▶ Records from a data collection:
*** Block opens ***

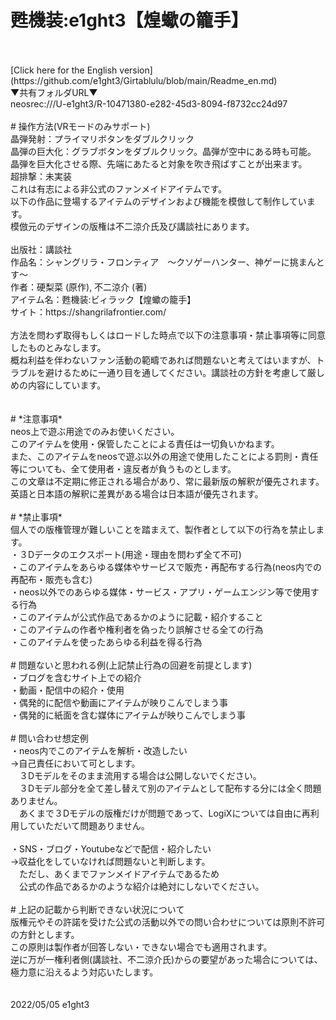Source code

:# 甦機装:e1ght3【煌蠍の籠手】
<br>
<br>
 [Click here for the English version](https://github.com/e1ght3/Girtablulu/blob/main/Readme_en.md)
<br>
▼共有フォルダURL▼<br>
neosrec:///U-e1ght3/R-10471380-e282-45d3-8094-f8732cc24d97<br>
<br>
# 操作方法(VRモードのみサポート)<br>
晶弾発射：プライマリボタンをダブルクリック<br>
晶弾の巨大化：グラブボタンをダブルクリック。晶弾が空中にある時も可能。<br>
晶弾を巨大化させる際、先端にあたると対象を吹き飛ばすことが出来ます。<br>
超排撃：未実装
<br>
これは有志による非公式のファンメイドアイテムです。<br>
以下の作品に登場するアイテムのデザインおよび機能を模倣して制作しています。<br>
模倣元のデザインの版権は不二涼介氏及び講談社にあります。<br>
<br>
出版社：講談社<br>
作品名：シャングリラ・フロンティア　～クソゲーハンター、神ゲーに挑まんとす～<br>
作者：硬梨菜  (原作), 不二涼介 (著)<br>
アイテム名：甦機装:ビィラック【煌蠍の籠手】<br>
サイト：https://shangrilafrontier.com/　<br>
<br>
方法を問わず取得もしくはロードした時点で以下の注意事項・禁止事項等に同意したものとみなします。<br>
概ね利益を伴わないファン活動の範疇であれば問題ないと考えてはいますが、トラブルを避けるために一通り目を通してください。講談社の方針を考慮して厳しめの内容にしています。<br>
<br>
<br>
# *注意事項*<br>
neos上で遊ぶ用途でのみお使いください。<br>
このアイテムを使用・保管したことによる責任は一切負いかねます。<br>
また、このアイテムをneosで遊ぶ以外の用途で使用したことによる罰則・責任等についても、全て使用者・違反者が負うものとします。<br>
この文章は不定期に修正される場合があり、常に最新版の解釈が優先されます。英語と日本語の解釈に差異がある場合は日本語が優先されます。<br>
<br>
# *禁止事項*<br>
個人での版権管理が難しいことを踏まえて、製作者として以下の行為を禁止します。<br>
・３Dデータのエクスポート(用途・理由を問わず全て不可)<br>
・このアイテムをあらゆる媒体やサービスで販売・再配布する行為(neos内での再配布・販売も含む)<br>
・neos以外でのあらゆる媒体・サービス・アプリ・ゲームエンジン等で使用する行為<br>
・このアイテムが公式作品であるかのように記載・紹介すること<br>
・このアイテムの作者や権利者を偽ったり誤解させる全ての行為<br>
・このアイテムを使ったあらゆる利益を得る行為<br>
<br>
# 問題ないと思われる例(上記禁止行為の回避を前提とします)<br>
・ブログを含むサイト上での紹介<br>
・動画・配信中の紹介・使用<br>
・偶発的に配信や動画にアイテムが映りこんでしまう事<br>
・偶発的に紙面を含む媒体にアイテムが映りこんでしまう事<br>
<br>
# 問い合わせ想定例<br>
・neos内でこのアイテムを解析・改造したい<br>
→自己責任において可とします。<br>
　３Dモデルをそのまま流用する場合は公開しないでください。<br>
　３Dモデル部分を全て差し替えて別のアイテムとして配布する分には全く問題ありません。<br>
　あくまで３Dモデルの版権だけが問題であって、LogiXについては自由に再利用していただいて問題ありません。<br>
<br>
・SNS・ブログ・Youtubeなどで配信・紹介したい<br>
→収益化をしていなければ問題ないと判断します。<br>
　ただし、あくまでファンメイドアイテムであるため<br>
　公式の作品であるかのような紹介は絶対にしないでください。<br>
<br>
# 上記の記載から判断できない状況について<br>
版権元やその許諾を受けた公式の活動以外での問い合わせについては原則不許可の方針とします。<br>
この原則は製作者が回答しない・できない場合でも適用されます。<br>
逆に万が一権利者側(講談社、不二涼介氏)からの要望があった場合については、極力意に沿えるよう対応いたします。<br>
<br>
<br>
2022/05/05 e1ght3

*** Block closes ***

▶ WHAT YOU ARE ASKED TO DO:
Every line above that holds the string "煌蠍の籠手" should be returned.

▶ WRITTEN RESPONSE:
:# 甦機装:e1ght3【煌蠍の籠手】
アイテム名：甦機装:ビィラック【煌蠍の籠手】<br>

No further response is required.